Les enjeux sont complexes, entre mon espoir d’y affiner un projet de thèse sur lequel je travaille maintenant depuis 4 ans - avec le risque d’y découvrir que mon hypothèse[1] de recherche ne tient pas l’épreuve de la réalité du terrain - et le besoin d’être vraiment à l’écoute de l’acclimatation d’Ariel à cet environnement. S’il ne se laisse pas séduire par les lumières, les odeurs et les musiques, les sourires parfois trompeurs mais souvent sincères, les paysages de mangrove et les oiseaux magnifiques, si rien de cette terre ne parvient à le charmer, alors il faudra en tenir compte. Ma recherche ne doit pas devenir un pensum pour lui.
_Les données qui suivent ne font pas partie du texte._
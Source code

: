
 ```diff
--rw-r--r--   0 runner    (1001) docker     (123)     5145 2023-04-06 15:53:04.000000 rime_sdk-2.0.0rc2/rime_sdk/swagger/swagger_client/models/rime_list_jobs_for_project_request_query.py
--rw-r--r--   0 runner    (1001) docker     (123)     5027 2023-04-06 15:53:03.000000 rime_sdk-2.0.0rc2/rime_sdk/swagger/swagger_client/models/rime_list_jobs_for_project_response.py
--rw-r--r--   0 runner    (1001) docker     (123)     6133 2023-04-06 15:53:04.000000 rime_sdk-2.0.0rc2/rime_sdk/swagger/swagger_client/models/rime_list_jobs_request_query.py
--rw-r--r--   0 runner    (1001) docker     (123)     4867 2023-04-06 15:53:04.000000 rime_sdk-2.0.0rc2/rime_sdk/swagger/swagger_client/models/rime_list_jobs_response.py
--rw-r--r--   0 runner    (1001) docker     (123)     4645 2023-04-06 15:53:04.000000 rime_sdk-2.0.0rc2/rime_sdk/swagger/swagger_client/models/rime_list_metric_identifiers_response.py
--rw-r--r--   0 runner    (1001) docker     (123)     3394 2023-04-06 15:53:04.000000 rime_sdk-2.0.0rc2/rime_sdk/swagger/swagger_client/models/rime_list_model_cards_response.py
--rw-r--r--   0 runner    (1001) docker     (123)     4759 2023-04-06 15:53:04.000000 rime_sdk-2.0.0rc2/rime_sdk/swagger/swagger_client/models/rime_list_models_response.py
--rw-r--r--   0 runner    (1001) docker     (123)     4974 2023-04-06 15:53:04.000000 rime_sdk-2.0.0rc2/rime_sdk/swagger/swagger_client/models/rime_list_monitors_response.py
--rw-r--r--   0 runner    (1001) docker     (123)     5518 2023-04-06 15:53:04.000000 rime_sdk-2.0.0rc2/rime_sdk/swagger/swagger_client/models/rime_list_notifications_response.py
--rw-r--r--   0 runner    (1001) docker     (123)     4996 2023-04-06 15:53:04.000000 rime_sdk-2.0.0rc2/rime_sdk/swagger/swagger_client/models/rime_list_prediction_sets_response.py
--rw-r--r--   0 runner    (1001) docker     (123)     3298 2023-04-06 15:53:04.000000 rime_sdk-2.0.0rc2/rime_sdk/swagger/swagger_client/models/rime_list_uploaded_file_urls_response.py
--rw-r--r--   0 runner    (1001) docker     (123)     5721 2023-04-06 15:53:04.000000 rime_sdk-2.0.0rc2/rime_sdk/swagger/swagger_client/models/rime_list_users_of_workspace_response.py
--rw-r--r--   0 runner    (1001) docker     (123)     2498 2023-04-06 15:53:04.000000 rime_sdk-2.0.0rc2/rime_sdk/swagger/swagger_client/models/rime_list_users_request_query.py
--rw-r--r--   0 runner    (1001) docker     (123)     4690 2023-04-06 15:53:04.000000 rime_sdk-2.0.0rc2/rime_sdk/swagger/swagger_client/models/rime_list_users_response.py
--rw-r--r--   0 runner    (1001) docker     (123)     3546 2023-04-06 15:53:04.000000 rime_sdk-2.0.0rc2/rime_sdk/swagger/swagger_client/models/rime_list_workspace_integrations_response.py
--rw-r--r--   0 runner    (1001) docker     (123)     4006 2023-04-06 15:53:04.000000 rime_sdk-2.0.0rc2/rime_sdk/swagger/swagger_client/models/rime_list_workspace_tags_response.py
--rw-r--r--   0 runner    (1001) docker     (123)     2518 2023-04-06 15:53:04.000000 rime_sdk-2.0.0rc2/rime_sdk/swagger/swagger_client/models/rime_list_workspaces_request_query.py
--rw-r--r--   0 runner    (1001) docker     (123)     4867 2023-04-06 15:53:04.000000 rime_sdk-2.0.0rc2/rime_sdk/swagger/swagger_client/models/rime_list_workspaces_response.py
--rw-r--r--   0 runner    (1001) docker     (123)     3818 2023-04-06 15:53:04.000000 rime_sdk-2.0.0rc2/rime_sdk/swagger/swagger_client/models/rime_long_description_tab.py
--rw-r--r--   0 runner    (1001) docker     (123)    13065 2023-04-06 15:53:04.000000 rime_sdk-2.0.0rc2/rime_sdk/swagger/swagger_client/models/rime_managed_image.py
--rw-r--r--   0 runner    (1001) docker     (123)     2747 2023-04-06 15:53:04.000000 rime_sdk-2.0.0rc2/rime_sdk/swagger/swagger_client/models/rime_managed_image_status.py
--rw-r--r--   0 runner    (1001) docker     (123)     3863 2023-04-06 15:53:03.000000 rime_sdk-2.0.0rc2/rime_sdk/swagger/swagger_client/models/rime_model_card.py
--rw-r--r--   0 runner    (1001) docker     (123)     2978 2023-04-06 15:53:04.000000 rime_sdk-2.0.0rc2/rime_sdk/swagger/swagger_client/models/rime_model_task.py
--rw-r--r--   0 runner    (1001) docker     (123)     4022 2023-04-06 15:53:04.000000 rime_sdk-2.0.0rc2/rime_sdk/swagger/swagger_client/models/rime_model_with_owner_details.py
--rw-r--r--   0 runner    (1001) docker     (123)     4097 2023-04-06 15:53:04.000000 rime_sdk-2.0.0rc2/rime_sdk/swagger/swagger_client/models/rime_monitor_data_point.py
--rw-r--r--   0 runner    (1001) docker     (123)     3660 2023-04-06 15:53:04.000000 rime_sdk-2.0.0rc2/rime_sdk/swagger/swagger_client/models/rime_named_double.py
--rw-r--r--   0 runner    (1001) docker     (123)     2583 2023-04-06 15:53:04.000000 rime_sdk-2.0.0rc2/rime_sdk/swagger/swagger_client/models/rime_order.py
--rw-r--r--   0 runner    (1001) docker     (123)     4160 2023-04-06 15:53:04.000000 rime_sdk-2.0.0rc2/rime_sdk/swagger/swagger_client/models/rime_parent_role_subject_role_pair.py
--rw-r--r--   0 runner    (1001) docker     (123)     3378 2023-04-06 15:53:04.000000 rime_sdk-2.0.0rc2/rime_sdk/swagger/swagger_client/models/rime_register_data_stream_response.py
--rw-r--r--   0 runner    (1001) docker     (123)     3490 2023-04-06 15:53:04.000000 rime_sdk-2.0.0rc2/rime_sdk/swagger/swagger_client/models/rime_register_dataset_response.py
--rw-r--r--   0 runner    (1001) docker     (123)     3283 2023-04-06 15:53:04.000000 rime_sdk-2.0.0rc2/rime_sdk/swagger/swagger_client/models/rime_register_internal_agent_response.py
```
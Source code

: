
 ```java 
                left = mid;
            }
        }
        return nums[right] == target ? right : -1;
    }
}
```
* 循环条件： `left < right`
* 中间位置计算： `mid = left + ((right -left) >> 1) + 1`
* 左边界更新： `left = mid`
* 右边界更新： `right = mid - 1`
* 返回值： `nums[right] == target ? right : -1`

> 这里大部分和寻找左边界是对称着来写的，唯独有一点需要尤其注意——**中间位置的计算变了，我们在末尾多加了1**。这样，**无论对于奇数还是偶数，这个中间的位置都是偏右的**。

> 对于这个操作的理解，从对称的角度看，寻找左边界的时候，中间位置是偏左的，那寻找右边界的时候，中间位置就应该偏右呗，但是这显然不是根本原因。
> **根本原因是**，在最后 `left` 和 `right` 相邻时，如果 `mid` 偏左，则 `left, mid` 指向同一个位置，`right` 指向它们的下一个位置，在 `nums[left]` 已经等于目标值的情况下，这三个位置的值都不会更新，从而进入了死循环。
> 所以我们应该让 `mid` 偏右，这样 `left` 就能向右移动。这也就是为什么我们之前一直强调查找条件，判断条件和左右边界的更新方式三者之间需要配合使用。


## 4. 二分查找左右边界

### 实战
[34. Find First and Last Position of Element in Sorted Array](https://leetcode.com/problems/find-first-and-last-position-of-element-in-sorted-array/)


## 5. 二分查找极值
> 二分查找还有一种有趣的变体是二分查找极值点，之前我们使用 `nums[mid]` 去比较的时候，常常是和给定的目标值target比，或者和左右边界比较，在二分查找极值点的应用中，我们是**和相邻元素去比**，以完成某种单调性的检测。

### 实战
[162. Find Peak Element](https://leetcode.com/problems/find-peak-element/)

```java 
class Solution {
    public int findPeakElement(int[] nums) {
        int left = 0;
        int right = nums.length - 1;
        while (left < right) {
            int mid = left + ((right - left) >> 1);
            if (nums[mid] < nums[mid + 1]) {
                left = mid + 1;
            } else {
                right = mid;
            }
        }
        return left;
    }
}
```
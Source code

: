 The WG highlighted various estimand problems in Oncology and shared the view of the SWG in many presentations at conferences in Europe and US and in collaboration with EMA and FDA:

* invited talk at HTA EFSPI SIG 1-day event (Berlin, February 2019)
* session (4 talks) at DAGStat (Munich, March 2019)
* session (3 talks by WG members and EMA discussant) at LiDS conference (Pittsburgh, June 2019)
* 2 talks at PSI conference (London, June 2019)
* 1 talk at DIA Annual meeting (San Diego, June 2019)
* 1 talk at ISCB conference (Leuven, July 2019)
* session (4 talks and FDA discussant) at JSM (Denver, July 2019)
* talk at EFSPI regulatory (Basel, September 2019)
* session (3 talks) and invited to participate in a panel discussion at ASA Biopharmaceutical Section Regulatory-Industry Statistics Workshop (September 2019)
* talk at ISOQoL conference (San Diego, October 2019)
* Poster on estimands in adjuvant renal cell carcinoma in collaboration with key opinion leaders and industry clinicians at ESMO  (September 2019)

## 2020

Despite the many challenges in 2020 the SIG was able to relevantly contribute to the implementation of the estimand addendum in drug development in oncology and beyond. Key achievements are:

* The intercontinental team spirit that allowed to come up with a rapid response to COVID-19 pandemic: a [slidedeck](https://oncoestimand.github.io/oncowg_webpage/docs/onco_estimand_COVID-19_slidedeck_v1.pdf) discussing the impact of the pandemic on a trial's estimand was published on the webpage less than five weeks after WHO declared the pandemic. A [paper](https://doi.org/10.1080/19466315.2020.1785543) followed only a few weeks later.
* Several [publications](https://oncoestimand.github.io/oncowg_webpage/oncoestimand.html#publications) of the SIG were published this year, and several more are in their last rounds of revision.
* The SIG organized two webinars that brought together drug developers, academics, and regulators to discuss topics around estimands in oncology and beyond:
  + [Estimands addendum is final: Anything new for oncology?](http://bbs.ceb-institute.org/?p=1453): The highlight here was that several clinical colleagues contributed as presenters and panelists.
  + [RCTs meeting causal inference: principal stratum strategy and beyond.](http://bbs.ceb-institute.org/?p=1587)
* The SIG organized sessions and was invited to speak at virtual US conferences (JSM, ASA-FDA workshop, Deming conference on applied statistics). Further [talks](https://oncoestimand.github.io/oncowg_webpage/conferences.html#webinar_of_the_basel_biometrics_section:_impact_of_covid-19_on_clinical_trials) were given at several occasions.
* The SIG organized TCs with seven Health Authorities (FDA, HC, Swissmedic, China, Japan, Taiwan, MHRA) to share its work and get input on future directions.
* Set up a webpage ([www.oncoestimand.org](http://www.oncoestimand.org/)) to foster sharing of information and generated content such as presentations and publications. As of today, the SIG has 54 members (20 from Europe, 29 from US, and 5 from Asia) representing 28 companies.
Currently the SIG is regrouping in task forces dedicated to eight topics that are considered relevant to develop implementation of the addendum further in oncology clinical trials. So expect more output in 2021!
Nous avons ensemble soigné quelques aspects de notre préparation dans la joie et une complicité certaine. Quelques rencontres avec des sénégalais en france, rencontres fortuites ou recherchées. Découverte du wolof, la langue majoritaire du pays. Familiarisation avec l'histoire et les réalités sociales locales à travers la lecture, non pas de guides touristiques, mais plutôt de romans et de bandes dessinées d'auteurs ouest africains et le visionnage de quelques films. Jeux de percussions, dans lesquels ma pratique récente rejoint celle, beaucoup plus ancienne et débridée, de mon homme musicien génétique. Décodage de la cartographie et des photos aériennes d’un littoral à la morphologie changeante. Prises de contacts, chacun dans son domaine : pour moi les chercheurs scientifiques et pour lui les acteurs du journalisme audio-visuel. Nous saurons bientôt si ce cocktail nous a effectivement préparés…. ou pas ?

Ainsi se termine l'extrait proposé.